Se a candidata não sabe - ou não pode - se defender, a maioria das mulheres sabe perfeitamente como fazer isso, embora muitas não disponham de instrumentos suficientes e nem todas obtenham êxito.
No caso, a defesa extensiva de sua excelência seria bem recebida não só por mulheres, mas também por homens. Todos os cidadãos que tiveram o sigilo violado na Receita gostariam de ser defendidos por Lula, mas até agora não mereceram atenção das autoridades, preocupadas com a única mulher que ao governo interessa: Dilma Rousseff.
Tirando ela, a necessidade de protegê-la e a ânsia de que o País inteiro "reconheça" que a eleição está decidida antes mesmo de a eleição acontecer, nada mais parece importar.
Ainda há quem se pergunte o que leva a imprensa de um modo geral a dar crédito à denúncia da oposição de que as quebras de sigilo fiscal descobertas até agora, no ABC paulista e no interior de Minas Gerais, teriam como alvo o candidato a presidente pelo PSDB.
Vários fatores: o histórico de conduta, o fato em si (petistas como agentes da violação, tucanos e parentes do candidato como objetos dos atos), o interesse, mas principalmente a atitude dos suspeitos, agora corroborada pela reação direta e pessoal do presidente Luiz Inácio da Silva.
As mentiras e mais recentemente a contundência deixam pouquíssima margem para dúvidas.
Se não sentisse um aroma de perigo no ar, Lula não se incomodaria com o caso. Por muito mais, a crise aérea de 2006/2007, o presidente da República demorou meses até se pronunciar.
Sendo verdade, como diz o ministro da Fazenda - com outras palavras, claro -, que a Receita Federal é uma peneira, natural seria que o governo demonstrasse um mínimo de preocupação com o fato.
Quanto à "coincidência" de na lista constar os nomes da filha de José Serra, do genro, do marido da prima, do ex-caixa de campanha, de um ministro do governo FH e do vice-presidente do partido do candidato da oposição, torna mais grave por força da eleição.

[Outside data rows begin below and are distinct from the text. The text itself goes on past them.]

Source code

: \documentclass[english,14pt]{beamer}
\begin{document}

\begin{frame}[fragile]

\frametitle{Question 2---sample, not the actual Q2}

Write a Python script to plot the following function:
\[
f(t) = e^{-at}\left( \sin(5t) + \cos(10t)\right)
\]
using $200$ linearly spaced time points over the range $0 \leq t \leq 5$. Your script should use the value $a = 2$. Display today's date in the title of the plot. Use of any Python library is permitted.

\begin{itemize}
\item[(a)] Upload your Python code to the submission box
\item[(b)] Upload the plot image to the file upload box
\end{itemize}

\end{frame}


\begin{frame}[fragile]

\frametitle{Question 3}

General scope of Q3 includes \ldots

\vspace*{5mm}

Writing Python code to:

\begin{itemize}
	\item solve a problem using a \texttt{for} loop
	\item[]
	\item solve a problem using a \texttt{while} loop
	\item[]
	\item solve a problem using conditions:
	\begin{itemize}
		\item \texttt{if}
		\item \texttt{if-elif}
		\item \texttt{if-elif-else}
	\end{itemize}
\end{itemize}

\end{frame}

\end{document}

Insuspeito talvez não, mas mais republicano poderia ser considerado o gesto do presidente da República se no lugar de insultos ele dirigisse ao candidato escusas pelos transtornos causados pelo Estado.
Em seguida, anunciasse uma devassa em regra na Receita, mais especificamente na delegacia de Mauá e respectivas ramificações.
Refresco. A candidata Marina Silva provavelmente se considerasse vítima da Receita caso seu sigilo fiscal tivesse sido quebrado.
Portanto, quem teve a privacidade violada pelo Estado não se "faz" de vítima. Por definição "é" uma vítima, independentemente da filiação partidária.
Só para raciocinar: e se o sigilo fiscal violado fosse o de um dos filhos do presidente Lula? E se o caso acontecesse no governo do PSDB?